> **Information given**:
################
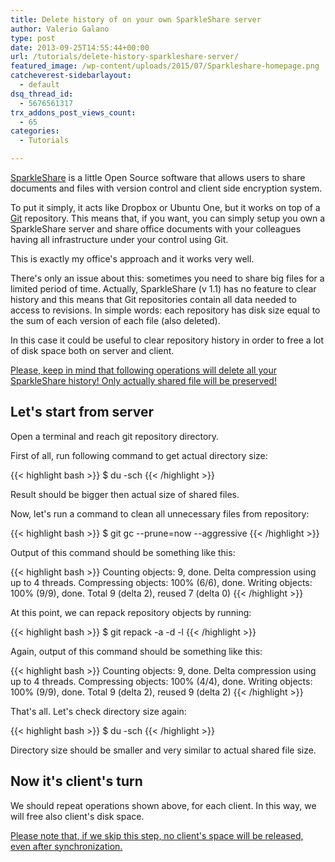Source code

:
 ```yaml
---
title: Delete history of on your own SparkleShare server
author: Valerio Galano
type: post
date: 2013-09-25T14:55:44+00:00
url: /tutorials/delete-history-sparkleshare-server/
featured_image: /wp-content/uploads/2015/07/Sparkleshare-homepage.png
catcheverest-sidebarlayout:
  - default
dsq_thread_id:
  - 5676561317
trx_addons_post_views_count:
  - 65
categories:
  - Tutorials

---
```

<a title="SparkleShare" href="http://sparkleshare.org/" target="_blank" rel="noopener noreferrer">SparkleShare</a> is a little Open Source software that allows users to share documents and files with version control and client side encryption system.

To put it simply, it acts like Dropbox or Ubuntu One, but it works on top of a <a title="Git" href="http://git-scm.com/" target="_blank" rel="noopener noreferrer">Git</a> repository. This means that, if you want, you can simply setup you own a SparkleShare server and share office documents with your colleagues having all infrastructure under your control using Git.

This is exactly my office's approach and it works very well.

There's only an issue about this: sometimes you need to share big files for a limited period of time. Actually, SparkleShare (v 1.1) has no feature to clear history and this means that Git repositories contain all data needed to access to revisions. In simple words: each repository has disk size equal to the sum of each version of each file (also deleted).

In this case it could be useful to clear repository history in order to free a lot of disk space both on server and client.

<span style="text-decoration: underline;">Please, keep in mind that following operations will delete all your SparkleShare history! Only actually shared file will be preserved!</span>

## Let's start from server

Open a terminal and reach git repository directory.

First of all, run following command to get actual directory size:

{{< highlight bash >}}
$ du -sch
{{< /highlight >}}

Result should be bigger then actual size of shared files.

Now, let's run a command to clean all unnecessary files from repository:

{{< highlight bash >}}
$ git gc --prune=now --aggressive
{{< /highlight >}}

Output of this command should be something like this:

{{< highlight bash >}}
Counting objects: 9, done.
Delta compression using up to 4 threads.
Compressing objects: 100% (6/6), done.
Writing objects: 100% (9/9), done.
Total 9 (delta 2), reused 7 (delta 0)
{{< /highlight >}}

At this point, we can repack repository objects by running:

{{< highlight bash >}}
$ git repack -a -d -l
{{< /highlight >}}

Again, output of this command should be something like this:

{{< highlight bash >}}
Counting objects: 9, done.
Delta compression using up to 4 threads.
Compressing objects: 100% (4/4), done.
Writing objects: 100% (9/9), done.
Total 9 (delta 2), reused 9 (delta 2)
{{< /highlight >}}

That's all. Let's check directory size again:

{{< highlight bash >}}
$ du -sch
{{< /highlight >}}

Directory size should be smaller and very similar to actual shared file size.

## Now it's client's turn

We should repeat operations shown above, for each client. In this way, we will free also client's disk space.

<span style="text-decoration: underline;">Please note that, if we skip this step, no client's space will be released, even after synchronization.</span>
################
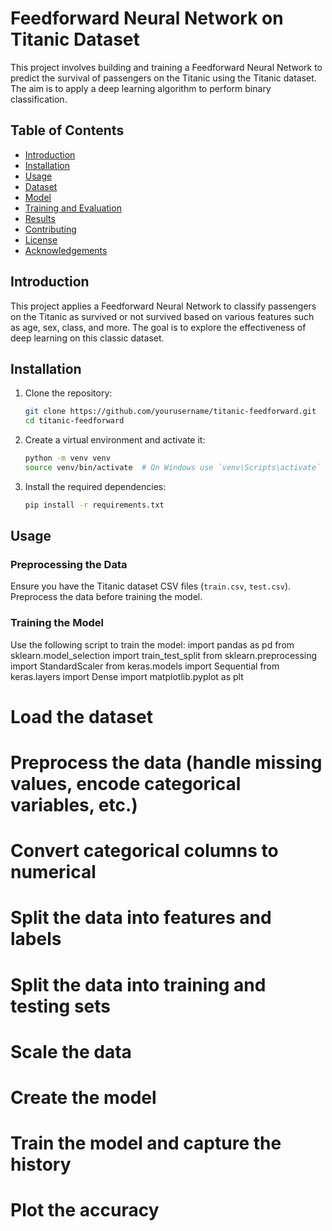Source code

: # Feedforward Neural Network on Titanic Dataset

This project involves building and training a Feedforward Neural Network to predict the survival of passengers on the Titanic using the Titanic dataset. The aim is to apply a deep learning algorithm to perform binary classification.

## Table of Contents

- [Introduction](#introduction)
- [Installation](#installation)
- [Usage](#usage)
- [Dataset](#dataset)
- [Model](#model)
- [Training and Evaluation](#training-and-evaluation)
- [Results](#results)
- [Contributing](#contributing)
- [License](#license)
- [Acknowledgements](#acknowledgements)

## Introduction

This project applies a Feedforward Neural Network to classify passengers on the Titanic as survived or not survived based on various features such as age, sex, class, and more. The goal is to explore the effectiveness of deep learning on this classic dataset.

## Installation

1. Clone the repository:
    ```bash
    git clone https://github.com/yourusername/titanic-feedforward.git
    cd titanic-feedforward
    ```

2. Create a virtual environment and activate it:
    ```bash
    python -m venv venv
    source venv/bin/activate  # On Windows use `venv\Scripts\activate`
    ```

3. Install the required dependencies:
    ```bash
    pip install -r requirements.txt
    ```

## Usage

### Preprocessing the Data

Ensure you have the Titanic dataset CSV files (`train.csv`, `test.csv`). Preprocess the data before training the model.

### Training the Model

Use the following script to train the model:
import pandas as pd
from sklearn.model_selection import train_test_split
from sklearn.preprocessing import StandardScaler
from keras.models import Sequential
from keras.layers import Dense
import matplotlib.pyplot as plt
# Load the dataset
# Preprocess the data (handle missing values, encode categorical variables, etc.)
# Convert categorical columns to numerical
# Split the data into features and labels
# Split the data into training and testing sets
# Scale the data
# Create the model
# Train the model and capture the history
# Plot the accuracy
################
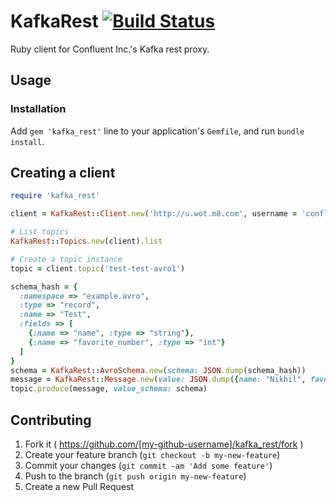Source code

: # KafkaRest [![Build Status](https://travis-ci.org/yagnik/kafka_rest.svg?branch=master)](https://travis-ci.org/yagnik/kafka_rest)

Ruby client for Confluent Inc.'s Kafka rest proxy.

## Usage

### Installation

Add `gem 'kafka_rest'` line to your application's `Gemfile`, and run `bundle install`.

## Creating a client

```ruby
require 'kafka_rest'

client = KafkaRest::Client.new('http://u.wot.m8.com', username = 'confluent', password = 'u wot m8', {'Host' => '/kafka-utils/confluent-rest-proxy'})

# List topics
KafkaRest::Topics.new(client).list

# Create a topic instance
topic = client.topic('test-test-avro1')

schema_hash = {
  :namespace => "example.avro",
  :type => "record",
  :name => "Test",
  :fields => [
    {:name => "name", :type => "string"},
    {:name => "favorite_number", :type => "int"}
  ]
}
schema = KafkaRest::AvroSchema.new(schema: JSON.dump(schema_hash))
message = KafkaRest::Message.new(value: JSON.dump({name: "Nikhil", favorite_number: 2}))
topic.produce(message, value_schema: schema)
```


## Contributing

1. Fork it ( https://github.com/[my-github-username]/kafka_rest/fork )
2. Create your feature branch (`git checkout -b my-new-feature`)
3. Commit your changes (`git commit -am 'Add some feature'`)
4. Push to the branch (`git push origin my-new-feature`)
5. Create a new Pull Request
################
> **What this task involves**:
Would you output, from the records above, exactly the run of lines that starts at the line containing "Ensure you have" and ends at the line containing "from keras.models import Sequential", and only that run?

> **Exercise response**:
Ensure you have the Titanic dataset CSV files (`train.csv`, `test.csv`). Preprocess the data before training the model.

### Training the Model

Use the following script to train the model:
import pandas as pd
from sklearn.model_selection import train_test_split
from sklearn.preprocessing import StandardScaler
from keras.models import Sequential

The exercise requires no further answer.